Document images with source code
-- Opening Marker --

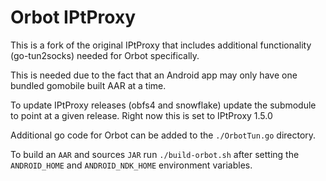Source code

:# Orbot IPtProxy

This is a fork of the original IPtProxy that includes additional functionality (go-tun2socks) needed for Orbot specifically.

This is needed due to the fact that an Android app may only have one bundled gomobile built AAR at a time.

To update IPtProxy releases (obfs4 and snowflake) update the submodule to point at a given release. Right now this is set to IPtProxy 1.5.0 

Additional go code for Orbot can be added to the `./OrbotTun.go` directory. 

To build an `AAR` and sources `JAR` run `./build-orbot.sh` after setting the `ANDROID_HOME` and `ANDROID_NDK_HOME` environment variables.
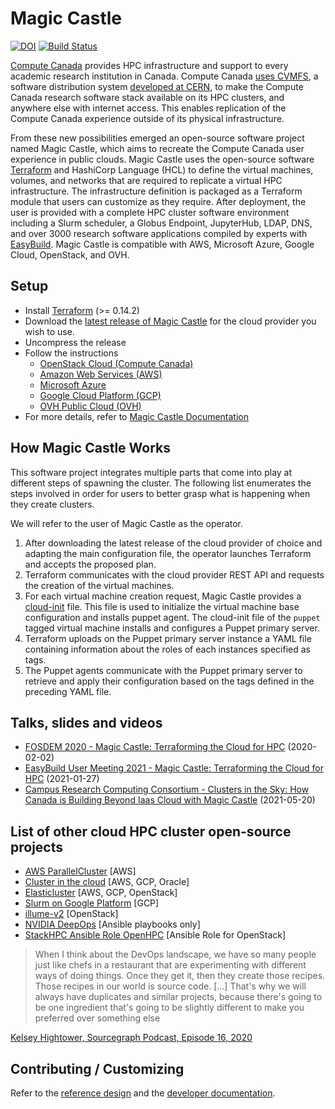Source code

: # Magic Castle

<!-- markdown-link-check-disable-next-line -->
[![DOI](https://zenodo.org/badge/DOI/10.5281/zenodo.4895357.svg)](https://doi.org/10.5281/zenodo.4895357)
[![Build Status](https://github.com/ComputeCanada/magic_castle/actions/workflows/test.yaml/badge.svg)](https://github.com/ComputeCanada/magic_castle/actions/workflows/test.yaml)

[Compute Canada](https://www.computecanada.ca/) provides HPC infrastructure and support to every academic research institution in Canada. Compute Canada [uses CVMFS](https://docs.computecanada.ca/wiki/Accessing_CVMFS), a software distribution system [developed at CERN](https://cernvm.cern.ch/portal/filesystem), to make the Compute Canada research software stack available on its HPC clusters, and anywhere else with internet access. This enables replication of the Compute Canada experience outside of its physical infrastructure.

From these new possibilities emerged an open-source software project named Magic Castle, which aims to recreate the Compute Canada user experience in public clouds. Magic Castle uses the open-source software [Terraform](https://www.terraform.io) and HashiCorp Language (HCL) to define the virtual machines, volumes, and networks that are required to replicate a virtual HPC infrastructure. The infrastructure definition is packaged as a Terraform module that users can customize as they require. After deployment, the user is provided with a complete HPC cluster software environment including a Slurm scheduler, a Globus Endpoint, JupyterHub, LDAP, DNS, and over 3000 research software applications compiled by experts with [EasyBuild](https://github.com/easybuilders/easybuild). Magic Castle is compatible with AWS, Microsoft Azure, Google Cloud, OpenStack, and OVH.

## Setup

- Install [Terraform](https://releases.hashicorp.com/terraform/) (>= 0.14.2)
- Download the [latest release of Magic Castle](https://github.com/ComputeCanada/magic_castle/releases) for the cloud provider you wish to use.
- Uncompress the release
- Follow the instructions
  - [OpenStack Cloud (Compute Canada)](openstack/README.md)
  - [Amazon Web Services (AWS)](aws/README.md)
  - [Microsoft Azure](azure/README.md)
  - [Google Cloud Platform (GCP)](gcp/README.md)
  - [OVH Public Cloud (OVH)](ovh/README.md)
- For more details, refer to [Magic Castle Documentation](docs)

## How Magic Castle Works

This software project integrates multiple parts that come into play at
different steps of spawning the cluster. The following list
enumerates the steps involved in order for users to better
grasp what is happening when they create clusters.

We will refer to the user of Magic Castle as the operator.

1. After downloading the latest release of the cloud provider of choice
and adapting the main configuration file, the operator launches
Terraform and accepts the proposed plan.
2. Terraform communicates with the cloud provider REST API and requests
the creation of the virtual machines.
3. For each virtual machine creation request, Magic Castle
provides a [cloud-init](https://cloudinit.readthedocs.io/en/latest/) file. This
file is used to initialize the virtual machine base configuration and installs
puppet agent. The cloud-init file of the `puppet` tagged virtual machine installs
and configures a Puppet primary server.
4. Terraform uploads on the Puppet primary server instance a YAML file containing
information about the roles of each instances specified as tags.
5. The Puppet agents communicate with the Puppet primary server to retrieve
and apply their configuration based on the tags defined in the preceding YAML file.

## Talks, slides and videos

- [FOSDEM 2020 - Magic Castle: Terraforming the Cloud for HPC](https://fosdem.org/2020/schedule/event/magic_castle/) (2020-02-02)
- [EasyBuild User Meeting 2021 - Magic Castle: Terraforming the Cloud for HPC](https://www.youtube.com/watch?v=54ph7f2-AL4) (2021-01-27)
- [Campus Research Computing Consortium - Clusters in the Sky: How Canada is Building Beyond Iaas Cloud with Magic Castle](https://www.youtube.com/watch?v=jWCyUeGmm-8) (2021-05-20)

## List of other cloud HPC cluster open-source projects

- [AWS ParallelCluster](https://github.com/aws/aws-parallelcluster) [AWS]
- [Cluster in the cloud](https://github.com/clusterinthecloud) [AWS, GCP, Oracle]
- [Elasticluster](https://github.com/elasticluster/elasticluster) [AWS, GCP, OpenStack]
- [Slurm on Google Platform](https://github.com/SchedMD/slurm-gcp) [GCP]
- [illume-v2](https://github.com/jamierajewski/illume-v2/) [OpenStack]
- [NVIDIA DeepOps](https://github.com/NVIDIA/deepops) [Ansible playbooks only]
- [StackHPC Ansible Role OpenHPC](https://github.com/stackhpc/ansible-role-openhpc) [Ansible Role for OpenStack]


> When I think about the DevOps landscape, we have so many people just like chefs in a restaurant that are experimenting with different ways of doing things. Once they get it, then they create those recipes. Those recipes in our world is source code. [...] That's why we will always have duplicates and similar projects, because there's going to be one ingredient that's going to be slightly different to make you preferred over something else

[Kelsey Hightower, Sourcegraph Podcast, Episode 16, 2020](https://about.sourcegraph.com/podcast/kelsey-hightower/)

## Contributing / Customizing

Refer to the [reference design](docs/design.md) and the [developer documentation](docs/developers.md).

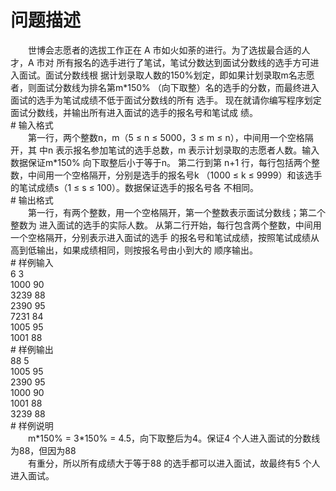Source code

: <div id="pcont1" style="margin-top:20px; display:block;">

# 问题描述

<div class="pdcont">　　世博会志愿者的选拔工作正在 A 市如火如荼的进行。为了选拔最合适的人才，A 市对 所有报名的选手进行了笔试，笔试分数达到面试分数线的选手方可进入面试。面试分数线根 据计划录取人数的150%划定，即如果计划录取m名志愿者，则面试分数线为排名第m*150% （向下取整）名的选手的分数，而最终进入面试的选手为笔试成绩不低于面试分数线的所有 选手。 现在就请你编写程序划定面试分数线，并输出所有进入面试的选手的报名号和笔试成 绩。</div>
# 输入格式

<div class="pdcont">　　第一行，两个整数n，m（5 ≤ n ≤ 5000，3 ≤ m ≤ n），中间用一个空格隔开，其 中n 表示报名参加笔试的选手总数，m 表示计划录取的志愿者人数。输入数据保证m*150% 向下取整后小于等于n。 第二行到第 n+1 行，每行包括两个整数，中间用一个空格隔开，分别是选手的报名号k （1000 ≤ k ≤ 9999）和该选手的笔试成绩s（1 ≤ s ≤ 100）。数据保证选手的报名号各 不相同。</div>
# 输出格式

<div class="pdcont">　　第一行，有两个整数，用一个空格隔开，第一个整数表示面试分数线；第二个整数为 进入面试的选手的实际人数。 从第二行开始，每行包含两个整数，中间用一个空格隔开，分别表示进入面试的选手 的报名号和笔试成绩，按照笔试成绩从高到低输出，如果成绩相同，则按报名号由小到大的 顺序输出。</div>
# 样例输入

<div class="pddata">6 3<br/>
1000 90<br/>
3239 88<br/>
2390 95<br/>
7231 84<br/>
1005 95<br/>
1001 88</div>
# 样例输出

<div class="pddata">88 5<br/>
1005 95<br/>
2390 95<br/>
1000 90<br/>
1001 88<br/>
3239 88</div>
# 样例说明

<div class="pdcont">　　m*150% = 3*150% = 4.5，向下取整后为4。保证4 个人进入面试的分数线为88，但因为88<br/>
　　有重分，所以所有成绩大于等于88 的选手都可以进入面试，故最终有5 个人进入面试。</div>

</div>
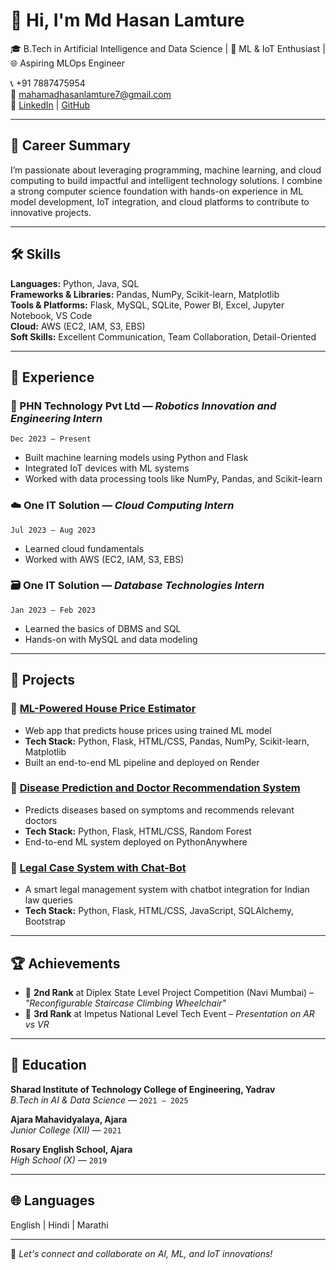 # 👋 Hi, I'm Md Hasan Lamture

🎓 B.Tech in Artificial Intelligence and Data Science | 🤖 ML & IoT Enthusiast | 🌐 Aspiring MLOps Engineer

📞 +91 7887475954  
📧 mahamadhasanlamture7@gmail.com  
🔗 [LinkedIn](https://www.linkedin.com/in/hasanlamture) | [GitHub](https://github.com/hasanlamture)

---

## 🧠 Career Summary

I’m passionate about leveraging programming, machine learning, and cloud computing to build impactful and intelligent technology solutions. I combine a strong computer science foundation with hands-on experience in ML model development, IoT integration, and cloud platforms to contribute to innovative projects.

---

## 🛠️ Skills

**Languages:** Python, Java, SQL  
**Frameworks & Libraries:** Pandas, NumPy, Scikit-learn, Matplotlib  
**Tools & Platforms:** Flask, MySQL, SQLite, Power BI, Excel, Jupyter Notebook, VS Code  
**Cloud:** AWS (EC2, IAM, S3, EBS)  
**Soft Skills:** Excellent Communication, Team Collaboration, Detail-Oriented

---

## 💼 Experience

### 🤖 PHN Technology Pvt Ltd — *Robotics Innovation and Engineering Intern*  
`Dec 2023 – Present`  
- Built machine learning models using Python and Flask  
- Integrated IoT devices with ML systems  
- Worked with data processing tools like NumPy, Pandas, and Scikit-learn

### ☁️ One IT Solution — *Cloud Computing Intern*  
`Jul 2023 – Aug 2023`  
- Learned cloud fundamentals  
- Worked with AWS (EC2, IAM, S3, EBS)

### 🗃️ One IT Solution — *Database Technologies Intern*  
`Jan 2023 – Feb 2023`  
- Learned the basics of DBMS and SQL  
- Hands-on with MySQL and data modeling

---

## 🚀 Projects

### 🔹 [ML-Powered House Price Estimator](https://ml-powered-house-price-estimator.onrender.com/)  
- Web app that predicts house prices using trained ML model  
- **Tech Stack:** Python, Flask, HTML/CSS, Pandas, NumPy, Scikit-learn, Matplotlib  
- Built an end-to-end ML pipeline and deployed on Render

### 🔹 [Disease Prediction and Doctor Recommendation System](https://patilsudesh.pythonanywhere.com/)  
- Predicts diseases based on symptoms and recommends relevant doctors  
- **Tech Stack:** Python, Flask, HTML/CSS, Random Forest  
- End-to-end ML system deployed on PythonAnywhere

### 🔹 [Legal Case System with Chat-Bot](https://github.com/hasanlamture7/Indian-Court-Management-System-Integrated-with-Law-GPT)  
- A smart legal management system with chatbot integration for Indian law queries  
- **Tech Stack:** Python, Flask, HTML/CSS, JavaScript, SQLAlchemy, Bootstrap

---

## 🏆 Achievements

- 🥈 **2nd Rank** at Diplex State Level Project Competition (Navi Mumbai) – *"Reconfigurable Staircase Climbing Wheelchair"*  
- 🥉 **3rd Rank** at Impetus National Level Tech Event – *Presentation on AR vs VR*

---

## 📘 Education

**Sharad Institute of Technology College of Engineering, Yadrav**  
*B.Tech in AI & Data Science* — `2021 – 2025`

**Ajara Mahavidyalaya, Ajara**  
*Junior College (XII)* — `2021`

**Rosary English School, Ajara**  
*High School (X)* — `2019`

---

## 🌐 Languages

English | Hindi | Marathi

---

📌 *Let's connect and collaborate on AI, ML, and IoT innovations!*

-- Closing Marker --

* REQUIRED ACTION
In the records above, find every line containing the word "Pandas" and show it.

* EXERCISE RESPONSE
**Frameworks & Libraries:** Pandas, NumPy, Scikit-learn, Matplotlib  
- Worked with data processing tools like NumPy, Pandas, and Scikit-learn
- **Tech Stack:** Python, Flask, HTML/CSS, Pandas, NumPy, Scikit-learn, Matplotlib  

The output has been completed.